What is capital gains tax on property and types of capital gains?
If you sell the property at a profit in less than three years, then short term capital gains tax shall be applicable. On the other hand if you sell the property after three years, then a capital gains tax of 20 per cent shall apply after indexation.
The government gives you the benefit of indexation, because of inflation. There is an indexation calculator that you must use. For example, while the property purchased in 1980 may have gone up, so has inflation. Hence, you need indexation to arrive at the exact calculation for paying capital gains.
How to save on capital gains tax?
Now, as indicated you have to either pay short term or long term capital gains tax. However, you can avoid paying capital gains tax by doing one of the following:
a) Reinvesting sale proceeds in another property
You can reinvest the entire sales proceeds in another residential property. Please note, it is residential and not commercial property. This has to be done within a 2-year time frame. So make sure that after you sell, you begin your hunt for a new property immediately.

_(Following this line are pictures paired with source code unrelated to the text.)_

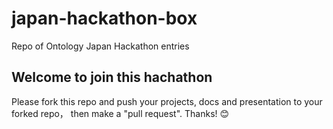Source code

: # japan-hackathon-box
Repo of Ontology Japan Hackathon entries

## Welcome to join this hachathon

Please fork this repo and push your projects, docs and presentation to your forked repo， then make a "pull request".
Thanks! 😊
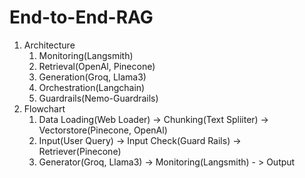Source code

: # End-to-End-RAG
1. Architecture
	1. Monitoring(Langsmith)
	2. Retrieval(OpenAl, Pinecone)
	3. Generation(Groq, Llama3)
	4. Orchestration(Langchain)
	5. Guardrails(Nemo-Guardrails)
2. Flowchart
	1. Data Loading(Web Loader) -> Chunking(Text Spliiter) -> Vectorstore(Pinecone, OpenAl)
	2.  Input(User Query) -> Input Check(Guard Rails) -> Retriever(Pinecone)
	3. Generator(Groq, Llama3) -> Monitoring(Langsmith) - > Output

b) Construction of another property
The sale proceeds can also be used to construct another residential property and the leeway one gets is three years and not two years. This again has to be dome within the stipulated time frame, to give you the ability to save on capital gains tax.
c) Sale proceeds to be invested in capital gains bonds
You can also invest the amount in capital gains bonds. These are issued by two government owned entities including the National Highways Authority of India and the Rural Electrification Corporation. There is a cap of Rs 50 lakhs that has been fixed and one cannot invest more than this amount. The interest rate on these bonds is not very much and is around the six per cent mark.
The bonds have been highly rated and come with AAA/Stable by CRISIL and IND AAA(Stable) by India Ratings and Research. In any case the chances of a default on these bonds is minimal given the fact that they are government backed institutions.
These bonds are not paying any great interest rate. In fact, the interest rate is just 6 per cent, which makes them highly unattractive. Interest on the same can keep varying and you need to check the latest interest rate.
Best option to save on capital gains
We believe that investment in the capital gains bond to save taxes is not attractive. It is best to use the proceeds to buy or construct another house. The National Highways Authority of India capital gains bonds, gives you an interest rate of just 6 per cent every year.
The best thing to do would be first to calculate and see, how much capital gains you are likely to pay. Based on that you should take a decision. If the amount of capital gains payable to the authorities is rather high, you could well go for another house.
Pay your taxes legitimately
It is best to pay your capital gains tax, if you have exhausted all the means to save on them as mentioned above. There are individuals who get into complicated deals to avoid paying tax. This is not the best thing to do and it is best to stay in compliance with the laws and the present guidelines. Work along side a Chartered Accountant or a tax expert in case the deal is really large and the liability that is arising in case of sale of property is really big ticket one.